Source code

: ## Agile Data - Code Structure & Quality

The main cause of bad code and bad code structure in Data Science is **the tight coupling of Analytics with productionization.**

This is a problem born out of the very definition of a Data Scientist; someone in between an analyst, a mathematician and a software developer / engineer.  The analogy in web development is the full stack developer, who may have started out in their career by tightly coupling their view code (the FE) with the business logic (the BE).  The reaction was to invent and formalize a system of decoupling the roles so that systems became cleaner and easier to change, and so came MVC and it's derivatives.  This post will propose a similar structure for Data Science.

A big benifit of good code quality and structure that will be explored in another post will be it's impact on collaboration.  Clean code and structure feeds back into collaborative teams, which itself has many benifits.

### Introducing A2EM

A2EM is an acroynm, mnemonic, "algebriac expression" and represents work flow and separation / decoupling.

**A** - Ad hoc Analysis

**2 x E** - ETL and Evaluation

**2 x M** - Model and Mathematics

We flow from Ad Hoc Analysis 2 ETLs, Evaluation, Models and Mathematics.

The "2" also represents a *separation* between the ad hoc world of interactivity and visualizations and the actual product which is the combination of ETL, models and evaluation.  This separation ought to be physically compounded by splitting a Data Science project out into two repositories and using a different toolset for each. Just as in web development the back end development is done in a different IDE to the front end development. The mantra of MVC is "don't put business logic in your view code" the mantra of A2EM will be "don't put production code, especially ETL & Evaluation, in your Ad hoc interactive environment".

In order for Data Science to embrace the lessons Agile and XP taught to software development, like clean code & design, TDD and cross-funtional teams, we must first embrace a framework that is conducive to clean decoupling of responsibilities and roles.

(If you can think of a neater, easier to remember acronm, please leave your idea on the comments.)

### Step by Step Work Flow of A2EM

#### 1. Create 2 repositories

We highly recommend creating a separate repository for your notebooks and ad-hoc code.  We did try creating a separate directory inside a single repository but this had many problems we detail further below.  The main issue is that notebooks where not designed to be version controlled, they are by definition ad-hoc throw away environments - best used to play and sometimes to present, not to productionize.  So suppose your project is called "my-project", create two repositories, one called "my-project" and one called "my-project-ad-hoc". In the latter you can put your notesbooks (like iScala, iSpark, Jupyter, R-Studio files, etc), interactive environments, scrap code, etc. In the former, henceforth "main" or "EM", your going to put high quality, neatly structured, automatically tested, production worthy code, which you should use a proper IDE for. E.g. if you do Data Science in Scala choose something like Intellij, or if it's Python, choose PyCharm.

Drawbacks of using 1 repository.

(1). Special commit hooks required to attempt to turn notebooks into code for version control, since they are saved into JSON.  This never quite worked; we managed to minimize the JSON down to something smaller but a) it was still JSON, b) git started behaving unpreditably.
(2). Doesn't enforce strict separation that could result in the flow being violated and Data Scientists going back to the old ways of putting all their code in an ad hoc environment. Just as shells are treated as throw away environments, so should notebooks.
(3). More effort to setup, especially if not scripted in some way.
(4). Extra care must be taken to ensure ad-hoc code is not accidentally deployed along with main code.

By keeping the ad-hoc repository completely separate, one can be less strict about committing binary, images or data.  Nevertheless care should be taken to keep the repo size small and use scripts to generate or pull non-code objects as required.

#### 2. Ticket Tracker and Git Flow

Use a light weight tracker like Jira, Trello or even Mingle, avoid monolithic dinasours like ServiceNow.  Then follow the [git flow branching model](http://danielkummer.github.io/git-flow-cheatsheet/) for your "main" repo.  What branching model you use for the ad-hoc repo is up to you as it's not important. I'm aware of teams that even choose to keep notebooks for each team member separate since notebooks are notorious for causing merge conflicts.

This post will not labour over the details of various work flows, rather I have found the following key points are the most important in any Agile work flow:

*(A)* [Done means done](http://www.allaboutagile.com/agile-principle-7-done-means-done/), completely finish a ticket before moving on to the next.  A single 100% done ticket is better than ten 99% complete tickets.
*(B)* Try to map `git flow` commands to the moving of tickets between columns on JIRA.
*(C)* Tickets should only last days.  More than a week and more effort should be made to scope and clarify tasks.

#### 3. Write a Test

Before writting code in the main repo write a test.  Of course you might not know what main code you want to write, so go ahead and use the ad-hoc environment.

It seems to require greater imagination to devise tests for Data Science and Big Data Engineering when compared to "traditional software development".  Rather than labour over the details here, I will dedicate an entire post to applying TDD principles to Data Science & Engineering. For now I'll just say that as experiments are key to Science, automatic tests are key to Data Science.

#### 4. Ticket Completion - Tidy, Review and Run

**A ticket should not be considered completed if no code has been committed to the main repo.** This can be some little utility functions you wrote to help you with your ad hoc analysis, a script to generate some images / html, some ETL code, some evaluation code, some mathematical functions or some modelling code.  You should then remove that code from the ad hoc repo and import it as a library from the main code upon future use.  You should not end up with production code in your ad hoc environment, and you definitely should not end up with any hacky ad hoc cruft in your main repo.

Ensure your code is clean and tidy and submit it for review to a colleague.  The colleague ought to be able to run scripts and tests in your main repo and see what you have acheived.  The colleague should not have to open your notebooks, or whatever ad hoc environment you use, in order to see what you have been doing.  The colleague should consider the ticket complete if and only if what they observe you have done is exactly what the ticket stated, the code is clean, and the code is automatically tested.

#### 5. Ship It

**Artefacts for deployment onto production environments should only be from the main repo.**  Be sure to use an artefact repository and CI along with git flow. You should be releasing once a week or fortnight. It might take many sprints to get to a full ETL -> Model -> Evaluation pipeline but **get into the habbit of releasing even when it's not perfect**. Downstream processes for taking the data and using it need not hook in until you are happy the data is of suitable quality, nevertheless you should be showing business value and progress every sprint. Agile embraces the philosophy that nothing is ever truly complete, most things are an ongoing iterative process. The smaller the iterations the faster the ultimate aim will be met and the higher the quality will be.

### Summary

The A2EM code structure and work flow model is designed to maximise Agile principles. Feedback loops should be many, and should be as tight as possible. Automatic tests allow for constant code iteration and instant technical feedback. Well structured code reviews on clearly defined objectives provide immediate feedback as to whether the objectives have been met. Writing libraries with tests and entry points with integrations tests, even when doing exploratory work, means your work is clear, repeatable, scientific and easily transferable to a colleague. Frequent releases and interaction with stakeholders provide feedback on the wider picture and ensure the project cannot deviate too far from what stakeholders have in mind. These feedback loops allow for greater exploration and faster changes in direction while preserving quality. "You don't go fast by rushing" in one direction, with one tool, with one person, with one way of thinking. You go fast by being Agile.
- - -
> **Problem details**
So that nothing is lost, retype every entry in the listing above exactly.

> **Your response**
Source code

: ## Agile Data - Code Structure & Quality

The main cause of bad code and bad code structure in Data Science is **the tight coupling of Analytics with productionization.**

This is a problem born out of the very definition of a Data Scientist; someone in between an analyst, a mathematician and a software developer / engineer.  The analogy in web development is the full stack developer, who may have started out in their career by tightly coupling their view code (the FE) with the business logic (the BE).  The reaction was to invent and formalize a system of decoupling the roles so that systems became cleaner and easier to change, and so came MVC and it's derivatives.  This post will propose a similar structure for Data Science.

A big benifit of good code quality and structure that will be explored in another post will be it's impact on collaboration.  Clean code and structure feeds back into collaborative teams, which itself has many benifits.

### Introducing A2EM

A2EM is an acroynm, mnemonic, "algebriac expression" and represents work flow and separation / decoupling.

**A** - Ad hoc Analysis

**2 x E** - ETL and Evaluation

**2 x M** - Model and Mathematics

We flow from Ad Hoc Analysis 2 ETLs, Evaluation, Models and Mathematics.

The "2" also represents a *separation* between the ad hoc world of interactivity and visualizations and the actual product which is the combination of ETL, models and evaluation.  This separation ought to be physically compounded by splitting a Data Science project out into two repositories and using a different toolset for each. Just as in web development the back end development is done in a different IDE to the front end development. The mantra of MVC is "don't put business logic in your view code" the mantra of A2EM will be "don't put production code, especially ETL & Evaluation, in your Ad hoc interactive environment".

In order for Data Science to embrace the lessons Agile and XP taught to software development, like clean code & design, TDD and cross-funtional teams, we must first embrace a framework that is conducive to clean decoupling of responsibilities and roles.

(If you can think of a neater, easier to remember acronm, please leave your idea on the comments.)

### Step by Step Work Flow of A2EM

#### 1. Create 2 repositories

We highly recommend creating a separate repository for your notebooks and ad-hoc code.  We did try creating a separate directory inside a single repository but this had many problems we detail further below.  The main issue is that notebooks where not designed to be version controlled, they are by definition ad-hoc throw away environments - best used to play and sometimes to present, not to productionize.  So suppose your project is called "my-project", create two repositories, one called "my-project" and one called "my-project-ad-hoc". In the latter you can put your notesbooks (like iScala, iSpark, Jupyter, R-Studio files, etc), interactive environments, scrap code, etc. In the former, henceforth "main" or "EM", your going to put high quality, neatly structured, automatically tested, production worthy code, which you should use a proper IDE for. E.g. if you do Data Science in Scala choose something like Intellij, or if it's Python, choose PyCharm.

Drawbacks of using 1 repository.

(1). Special commit hooks required to attempt to turn notebooks into code for version control, since they are saved into JSON.  This never quite worked; we managed to minimize the JSON down to something smaller but a) it was still JSON, b) git started behaving unpreditably.
(2). Doesn't enforce strict separation that could result in the flow being violated and Data Scientists going back to the old ways of putting all their code in an ad hoc environment. Just as shells are treated as throw away environments, so should notebooks.
(3). More effort to setup, especially if not scripted in some way.
(4). Extra care must be taken to ensure ad-hoc code is not accidentally deployed along with main code.

By keeping the ad-hoc repository completely separate, one can be less strict about committing binary, images or data.  Nevertheless care should be taken to keep the repo size small and use scripts to generate or pull non-code objects as required.

#### 2. Ticket Tracker and Git Flow

Use a light weight tracker like Jira, Trello or even Mingle, avoid monolithic dinasours like ServiceNow.  Then follow the [git flow branching model](http://danielkummer.github.io/git-flow-cheatsheet/) for your "main" repo.  What branching model you use for the ad-hoc repo is up to you as it's not important. I'm aware of teams that even choose to keep notebooks for each team member separate since notebooks are notorious for causing merge conflicts.

This post will not labour over the details of various work flows, rather I have found the following key points are the most important in any Agile work flow:

*(A)* [Done means done](http://www.allaboutagile.com/agile-principle-7-done-means-done/), completely finish a ticket before moving on to the next.  A single 100% done ticket is better than ten 99% complete tickets.
*(B)* Try to map `git flow` commands to the moving of tickets between columns on JIRA.
*(C)* Tickets should only last days.  More than a week and more effort should be made to scope and clarify tasks.

#### 3. Write a Test

Before writting code in the main repo write a test.  Of course you might not know what main code you want to write, so go ahead and use the ad-hoc environment.

It seems to require greater imagination to devise tests for Data Science and Big Data Engineering when compared to "traditional software development".  Rather than labour over the details here, I will dedicate an entire post to applying TDD principles to Data Science & Engineering. For now I'll just say that as experiments are key to Science, automatic tests are key to Data Science.

#### 4. Ticket Completion - Tidy, Review and Run

**A ticket should not be considered completed if no code has been committed to the main repo.** This can be some little utility functions you wrote to help you with your ad hoc analysis, a script to generate some images / html, some ETL code, some evaluation code, some mathematical functions or some modelling code.  You should then remove that code from the ad hoc repo and import it as a library from the main code upon future use.  You should not end up with production code in your ad hoc environment, and you definitely should not end up with any hacky ad hoc cruft in your main repo.

Ensure your code is clean and tidy and submit it for review to a colleague.  The colleague ought to be able to run scripts and tests in your main repo and see what you have acheived.  The colleague should not have to open your notebooks, or whatever ad hoc environment you use, in order to see what you have been doing.  The colleague should consider the ticket complete if and only if what they observe you have done is exactly what the ticket stated, the code is clean, and the code is automatically tested.

#### 5. Ship It

**Artefacts for deployment onto production environments should only be from the main repo.**  Be sure to use an artefact repository and CI along with git flow. You should be releasing once a week or fortnight. It might take many sprints to get to a full ETL -> Model -> Evaluation pipeline but **get into the habbit of releasing even when it's not perfect**. Downstream processes for taking the data and using it need not hook in until you are happy the data is of suitable quality, nevertheless you should be showing business value and progress every sprint. Agile embraces the philosophy that nothing is ever truly complete, most things are an ongoing iterative process. The smaller the iterations the faster the ultimate aim will be met and the higher the quality will be.

### Summary

The A2EM code structure and work flow model is designed to maximise Agile principles. Feedback loops should be many, and should be as tight as possible. Automatic tests allow for constant code iteration and instant technical feedback. Well structured code reviews on clearly defined objectives provide immediate feedback as to whether the objectives have been met. Writing libraries with tests and entry points with integrations tests, even when doing exploratory work, means your work is clear, repeatable, scientific and easily transferable to a colleague. Frequent releases and interaction with stakeholders provide feedback on the wider picture and ensure the project cannot deviate too far from what stakeholders have in mind. These feedback loops allow for greater exploration and faster changes in direction while preserving quality. "You don't go fast by rushing" in one direction, with one tool, with one person, with one way of thinking. You go fast by being Agile.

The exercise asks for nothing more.